Record set START
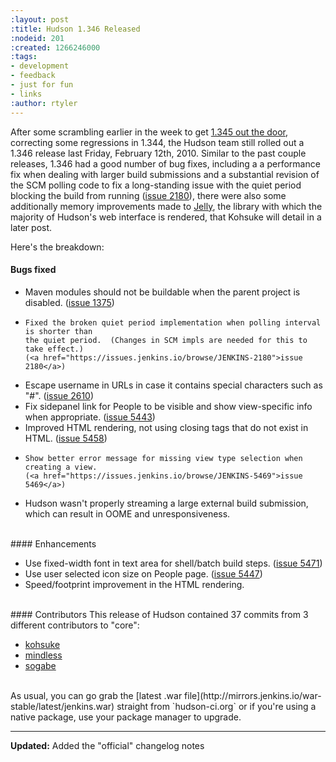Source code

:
 ```yaml
---
:layout: post
:title: Hudson 1.346 Released
:nodeid: 201
:created: 1266246000
:tags:
- development
- feedback
- just for fun
- links
:author: rtyler
---
```

After some scrambling earlier in the week to get [1.345 out the door](https://jenkins.io/blog/2010/02/08/breaking-hudson-1-345-released/), correcting some regressions in 1.344, the Hudson team still rolled out a 1.346 release last Friday, February 12th, 2010. Similar to the past couple releases, 1.346 had a good number of bug fixes, including a a performance fix when dealing with larger build submissions and a substantial revision of the SCM polling code to fix a long-standing issue with the quiet period blocking the build from running ([issue 2180](https://issues.jenkins.io/browse/JENKINS-2180)), there were also some additionally memory improvements made to <a id="aptureLink_sglHnjrHm5" href="https://en.wikipedia.org/wiki/Apache%20Jelly">Jelly</a>, the library with which the majority of Hudson's web interface is rendered, that Kohsuke will detail in a later post.


Here's the breakdown:


#### Bugs fixed
<ul class=image>
  <li class=bug>
    Maven modules should not be buildable when the parent project is disabled.
    (<a href="https://issues.jenkins.io/browse/JENKINS-1375">issue 1375</a>)
  <li class=bug>

    Fixed the broken quiet period implementation when polling interval is shorter than
    the quiet period.  (Changes in SCM impls are needed for this to take effect.) 
    (<a href="https://issues.jenkins.io/browse/JENKINS-2180">issue 2180</a>)
  <li class=bug>
    Escape username in URLs in case it contains special characters such as "#".
    (<a href="https://issues.jenkins.io/browse/JENKINS-2610">issue 2610</a>)
  <li class=bug>
    Fix sidepanel link for People to be visible and show view-specific info when appropriate.
    (<a href="https://issues.jenkins.io/browse/JENKINS-5443">issue 5443</a>)
  <li class=bug>
    Improved HTML rendering, not using closing tags that do not exist in HTML.
    (<a href="https://issues.jenkins.io/browse/JENKINS-5458">issue 5458</a>)
  <li class=bug>

    Show better error message for missing view type selection when creating a view.
    (<a href="https://issues.jenkins.io/browse/JENKINS-5469">issue 5469</a>)
  <li class=bug>
    Hudson wasn't properly streaming a large external build submission,
    which can result in OOME and unresponsiveness.
</ul>

<br clear="all"/>
#### Enhancements
<ul>
  <li class=rfe>
    Use fixed-width font in text area for shell/batch build steps.
    (<a href="https://issues.jenkins.io/browse/JENKINS-5471">issue 5471</a>)
  <li class=rfe>
    Use user selected icon size on People page.
    (<a href="https://issues.jenkins.io/browse/JENKINS-5447">issue 5447</a>)
  <li class=rfe>
    Speed/footprint improvement in the HTML rendering.
</ul>


<br clear="all"/>
#### Contributors 
This release of Hudson contained 37 commits from 3 different contributors to "core":

* <a id="aptureLink_YaPunVjeFQ" href="https://twitter.com/kohsukekawa">kohsuke</a>
* <a id="aptureLink_XwoYyUAc5v" href="https://blogs.sun.com/mindless">mindless</a>
* <a id="aptureLink_IPwBJtA60V" href="https://twitter.com/ssogabe">sogabe</a>


<br clear="all"/>
As usual, you can go grab the [latest .war file](http://mirrors.jenkins.io/war-stable/latest/jenkins.war) straight from `hudson-ci.org` or if you're using a native package, use your package manager to upgrade.

----
**Updated:** Added the "official" changelog notes
<!--break-->
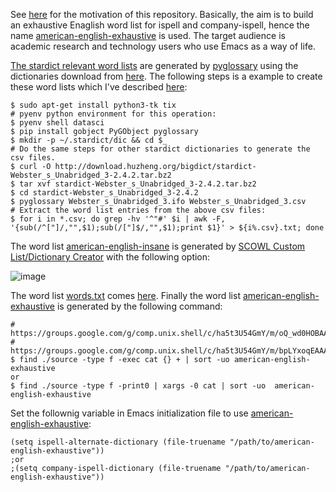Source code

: See [here](https://lists.gnu.org/archive/html/help-gnu-emacs/2021-08/msg00138.html) for the motivation of this repository. Basically, the aim is to build an exhaustive  Enaglish word list for ispell and company-ispell, hence the name [american-english-exhaustive](https://github.com/hongyi-zhao/english-wordlist/blob/master/american-english-exhaustive) is used. The target audience is academic research and technology users who use Emacs as a way of life.

[The stardict relevant word lists](https://github.com/hongyi-zhao/english-wordlist/tree/master/source/stardict-wordlist) are generated by [pyglossary](https://github.com/ilius/pyglossary) using the dictionaries download from [here](http://download.huzheng.org/bigdict). The following steps is a example to create these word lists which I've described [here](https://github.com/company-mode/company-mode/issues/1146#issuecomment-886172208):

```shell
$ sudo apt-get install python3-tk tix
# pyenv python environment for this operation:
$ pyenv shell datasci
$ pip install gobject PyGObject pyglossary
$ mkdir -p ~/.stardict/dic && cd $_
# Do the same steps for other stardict dictionaries to generate the csv files.
$ curl -O http://download.huzheng.org/bigdict/stardict-Webster_s_Unabridged_3-2.4.2.tar.bz2
$ tar xvf stardict-Webster_s_Unabridged_3-2.4.2.tar.bz2
$ cd stardict-Webster_s_Unabridged_3-2.4.2
$ pyglossary Webster_s_Unabridged_3.ifo Webster_s_Unabridged_3.csv
# Extract the word list entries from the above csv files:
$ for i in *.csv; do grep -hv '^"#' $i | awk -F, '{sub(/^["]/,"",$1);sub(/["]$/,"",$1);print $1}' > ${i%.csv}.txt; done
```
The word list [american-english-insane](https://github.com/hongyi-zhao/english-wordlist/blob/master/source/american-english-insane) is generated by [SCOWL Custom List/Dictionary Creator](http://app.aspell.net/create) with the following option:

![image](https://user-images.githubusercontent.com/11155854/128634359-d13323a0-38ab-4adb-b06e-90b093c50531.png)

The word list [words.txt](https://github.com/hongyi-zhao/english-wordlist/blob/master/source/words.txt) comes [here](https://github.com/dwyl/english-words/blob/master/words.txt). Finally the word list [american-english-exhaustive](https://github.com/hongyi-zhao/english-wordlist/blob/master/american-english-exhaustive) is generated by the following command:

```shell
# https://groups.google.com/g/comp.unix.shell/c/ha5t3U54GmY/m/oQ_wd0HOBAAJ
# https://groups.google.com/g/comp.unix.shell/c/ha5t3U54GmY/m/bpLYxoqEAAAJ
$ find ./source -type f -exec cat {} + | sort -uo american-english-exhaustive
or
$ find ./source -type f -print0 | xargs -0 cat | sort -uo  american-english-exhaustive
```

Set the follownig variable in Emacs initialization file to use [american-english-exhaustive](https://github.com/hongyi-zhao/english-wordlist/blob/master/american-english-exhaustive):

```emacs-lisp
(setq ispell-alternate-dictionary (file-truename "/path/to/american-english-exhaustive"))
;or
;(setq company-ispell-dictionary (file-truename "/path/to/american-english-exhaustive"))
```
Record set END
* _Instructions for the task_
Without including the pictures, reproduce all entries exactly.

* _Solved problem_
Source code

:
 ```yaml
---
:layout: post
:title: Hudson 1.346 Released
:nodeid: 201
:created: 1266246000
:tags:
- development
- feedback
- just for fun
- links
:author: rtyler
---
```

After some scrambling earlier in the week to get [1.345 out the door](https://jenkins.io/blog/2010/02/08/breaking-hudson-1-345-released/), correcting some regressions in 1.344, the Hudson team still rolled out a 1.346 release last Friday, February 12th, 2010. Similar to the past couple releases, 1.346 had a good number of bug fixes, including a a performance fix when dealing with larger build submissions and a substantial revision of the SCM polling code to fix a long-standing issue with the quiet period blocking the build from running ([issue 2180](https://issues.jenkins.io/browse/JENKINS-2180)), there were also some additionally memory improvements made to <a id="aptureLink_sglHnjrHm5" href="https://en.wikipedia.org/wiki/Apache%20Jelly">Jelly</a>, the library with which the majority of Hudson's web interface is rendered, that Kohsuke will detail in a later post.


Here's the breakdown:


#### Bugs fixed
<ul class=image>
  <li class=bug>
    Maven modules should not be buildable when the parent project is disabled.
    (<a href="https://issues.jenkins.io/browse/JENKINS-1375">issue 1375</a>)
  <li class=bug>

    Fixed the broken quiet period implementation when polling interval is shorter than
    the quiet period.  (Changes in SCM impls are needed for this to take effect.) 
    (<a href="https://issues.jenkins.io/browse/JENKINS-2180">issue 2180</a>)
  <li class=bug>
    Escape username in URLs in case it contains special characters such as "#".
    (<a href="https://issues.jenkins.io/browse/JENKINS-2610">issue 2610</a>)
  <li class=bug>
    Fix sidepanel link for People to be visible and show view-specific info when appropriate.
    (<a href="https://issues.jenkins.io/browse/JENKINS-5443">issue 5443</a>)
  <li class=bug>
    Improved HTML rendering, not using closing tags that do not exist in HTML.
    (<a href="https://issues.jenkins.io/browse/JENKINS-5458">issue 5458</a>)
  <li class=bug>

    Show better error message for missing view type selection when creating a view.
    (<a href="https://issues.jenkins.io/browse/JENKINS-5469">issue 5469</a>)
  <li class=bug>
    Hudson wasn't properly streaming a large external build submission,
    which can result in OOME and unresponsiveness.
</ul>

<br clear="all"/>
#### Enhancements
<ul>
  <li class=rfe>
    Use fixed-width font in text area for shell/batch build steps.
    (<a href="https://issues.jenkins.io/browse/JENKINS-5471">issue 5471</a>)
  <li class=rfe>
    Use user selected icon size on People page.
    (<a href="https://issues.jenkins.io/browse/JENKINS-5447">issue 5447</a>)
  <li class=rfe>
    Speed/footprint improvement in the HTML rendering.
</ul>


<br clear="all"/>
#### Contributors 
This release of Hudson contained 37 commits from 3 different contributors to "core":

* <a id="aptureLink_YaPunVjeFQ" href="https://twitter.com/kohsukekawa">kohsuke</a>
* <a id="aptureLink_XwoYyUAc5v" href="https://blogs.sun.com/mindless">mindless</a>
* <a id="aptureLink_IPwBJtA60V" href="https://twitter.com/ssogabe">sogabe</a>


<br clear="all"/>
As usual, you can go grab the [latest .war file](http://mirrors.jenkins.io/war-stable/latest/jenkins.war) straight from `hudson-ci.org` or if you're using a native package, use your package manager to upgrade.

----
**Updated:** Added the "official" changelog notes
<!--break-->
Source code

: See [here](https://lists.gnu.org/archive/html/help-gnu-emacs/2021-08/msg00138.html) for the motivation of this repository. Basically, the aim is to build an exhaustive  Enaglish word list for ispell and company-ispell, hence the name [american-english-exhaustive](https://github.com/hongyi-zhao/english-wordlist/blob/master/american-english-exhaustive) is used. The target audience is academic research and technology users who use Emacs as a way of life.

[The stardict relevant word lists](https://github.com/hongyi-zhao/english-wordlist/tree/master/source/stardict-wordlist) are generated by [pyglossary](https://github.com/ilius/pyglossary) using the dictionaries download from [here](http://download.huzheng.org/bigdict). The following steps is a example to create these word lists which I've described [here](https://github.com/company-mode/company-mode/issues/1146#issuecomment-886172208):

```shell
$ sudo apt-get install python3-tk tix
# pyenv python environment for this operation:
$ pyenv shell datasci
$ pip install gobject PyGObject pyglossary
$ mkdir -p ~/.stardict/dic && cd $_
# Do the same steps for other stardict dictionaries to generate the csv files.
$ curl -O http://download.huzheng.org/bigdict/stardict-Webster_s_Unabridged_3-2.4.2.tar.bz2
$ tar xvf stardict-Webster_s_Unabridged_3-2.4.2.tar.bz2
$ cd stardict-Webster_s_Unabridged_3-2.4.2
$ pyglossary Webster_s_Unabridged_3.ifo Webster_s_Unabridged_3.csv
# Extract the word list entries from the above csv files:
$ for i in *.csv; do grep -hv '^"#' $i | awk -F, '{sub(/^["]/,"",$1);sub(/["]$/,"",$1);print $1}' > ${i%.csv}.txt; done
```
The word list [american-english-insane](https://github.com/hongyi-zhao/english-wordlist/blob/master/source/american-english-insane) is generated by [SCOWL Custom List/Dictionary Creator](http://app.aspell.net/create) with the following option:

![image](https://user-images.githubusercontent.com/11155854/128634359-d13323a0-38ab-4adb-b06e-90b093c50531.png)

The word list [words.txt](https://github.com/hongyi-zhao/english-wordlist/blob/master/source/words.txt) comes [here](https://github.com/dwyl/english-words/blob/master/words.txt). Finally the word list [american-english-exhaustive](https://github.com/hongyi-zhao/english-wordlist/blob/master/american-english-exhaustive) is generated by the following command:

```shell
# https://groups.google.com/g/comp.unix.shell/c/ha5t3U54GmY/m/oQ_wd0HOBAAJ
# https://groups.google.com/g/comp.unix.shell/c/ha5t3U54GmY/m/bpLYxoqEAAAJ
$ find ./source -type f -exec cat {} + | sort -uo american-english-exhaustive
or
$ find ./source -type f -print0 | xargs -0 cat | sort -uo  american-english-exhaustive
```

Set the follownig variable in Emacs initialization file to use [american-english-exhaustive](https://github.com/hongyi-zhao/english-wordlist/blob/master/american-english-exhaustive):

```emacs-lisp
(setq ispell-alternate-dictionary (file-truename "/path/to/american-english-exhaustive"))
;or
;(setq company-ispell-dictionary (file-truename "/path/to/american-english-exhaustive"))
```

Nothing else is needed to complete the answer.